Listen to Cassandra’s words: “I want the right to make my medical decisions. It’s disgusting that I’m fighting for a right that I and anyone in my situation should already have. This is my life and my body, not DCF’s and not the state’s.”
Because Ms. Fortin honored Cassandra’s wishes, the state concluded Ms. Fortin was neglecting Cassandra’s welfare.
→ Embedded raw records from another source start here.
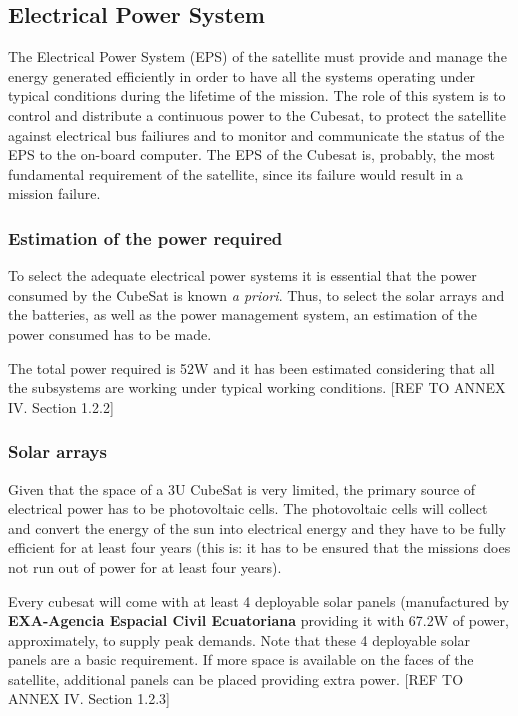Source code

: \subsection{Electrical Power System}

The Electrical Power System (EPS) of the satellite must provide and manage the energy generated efficiently in order to have all the systems operating under typical conditions during the lifetime of the mission. The role of this system is to control and distribute a continuous power to the Cubesat, to protect the satellite against electrical bus failiures and to monitor and communicate the status of the EPS to the on-board computer. The EPS of the Cubesat is, probably, the most fundamental requirement of the satellite, since its failure would result in a mission failure. 

\subsubsection{Estimation of the power required}
To select the adequate electrical power systems it is essential that the power consumed by the CubeSat is known \textit{a priori}. Thus, to select the solar arrays and the batteries, as well as the power management system, an estimation of the power consumed has to be made.

The total power required is 52W and it has been estimated considering that all the subsystems are working under typical working conditions. [{REF TO ANNEX IV. Section 1.2.2}]

\subsubsection{Solar arrays}
Given that the space of a 3U CubeSat is very limited, the primary source of electrical power has to be photovoltaic cells. The photovoltaic cells will collect and convert the energy of the sun into electrical energy and they have to be fully efficient for at least four years (this is: it has to be ensured that the missions does not run out of power for at least four years). 

Every cubesat will come with at least 4 deployable solar panels (manufactured by \textbf{EXA-Agencia Espacial Civil Ecuatoriana} providing it with 67.2W of power, approximately, to supply peak demands. Note that these 4 deployable solar panels are a basic requirement. If more space is available on the faces of the satellite, additional panels can be placed providing extra power. [{REF TO ANNEX IV. Section 1.2.3}]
It sought, and obtained, the right to take Cassandra out her home and to substitute the judgment of social workers for that of her mother.
There is something deeply disturbing about a young person’s decision not to fight for life, and one can’t help but wonder whether Ms. Fortin yielded too quickly to her daughter. Plenty of people survive Hodgkins Lymphoma, and describe the suffering incident to chemotherapy as a painful chapter they now are happy to have endured. Perhaps Cassandra’s decision was immature and impetuous; perhaps her mother was prepared to fail her.
But the state’s decision to invade this young woman’s home and remove her by force of arms so that she could be strapped to a hospital bed not just chills, it repels. Who gets to make life and death decisions?
There’s something wholly arbitrary about the age of legal adulthood. Many states recognize that some minors are extraordinarily mature, and are capable of making life and death decisions. Those states recognize “mature minors” as capable of making adult decisions. The Connecticut Supreme Court did not give Cassandra that right.
I was reminded as I read about her case about how the law draws arbitrary but necessary lines. In colonial times, and well into the 19th century, the age of consent for intimate relations ranged from a low of 7 years old in Delaware to 10 or 12 years old in the other states. The Women’s Christian Temperance Union pressed for increasing the age of consent, and most states responded by enacting laws reflecting the current age of 16 to 18 years old in every state of the union.
Were we a nation of pedophiles until the 1880s? Or did the law simply change? How firm should the line separating those old enough to make life and death decisions from those not capable of making such choices be drawn?
I’m uneasy about Cassandra’s case. I suspect that if she survives this cancer, she’ll one day look back with gratitude on the decision to force care on her. She’s young, and has a shallow well of experience from which to draw.
But the idea that the state can step in to tell an otherwise capable person what’s best for them bothers me.
Listen to Cassandra: “This experience has been a continuous nightmare.”
The state does not have the power to give life. It ought not to police the boundary between the living and the dead. Cassandra and her family made a dark choice in a dark time. I prefer a world where we are free to make such decisions to one in which we are blinded by the light of officious intermeddlers who tell us they know what is best.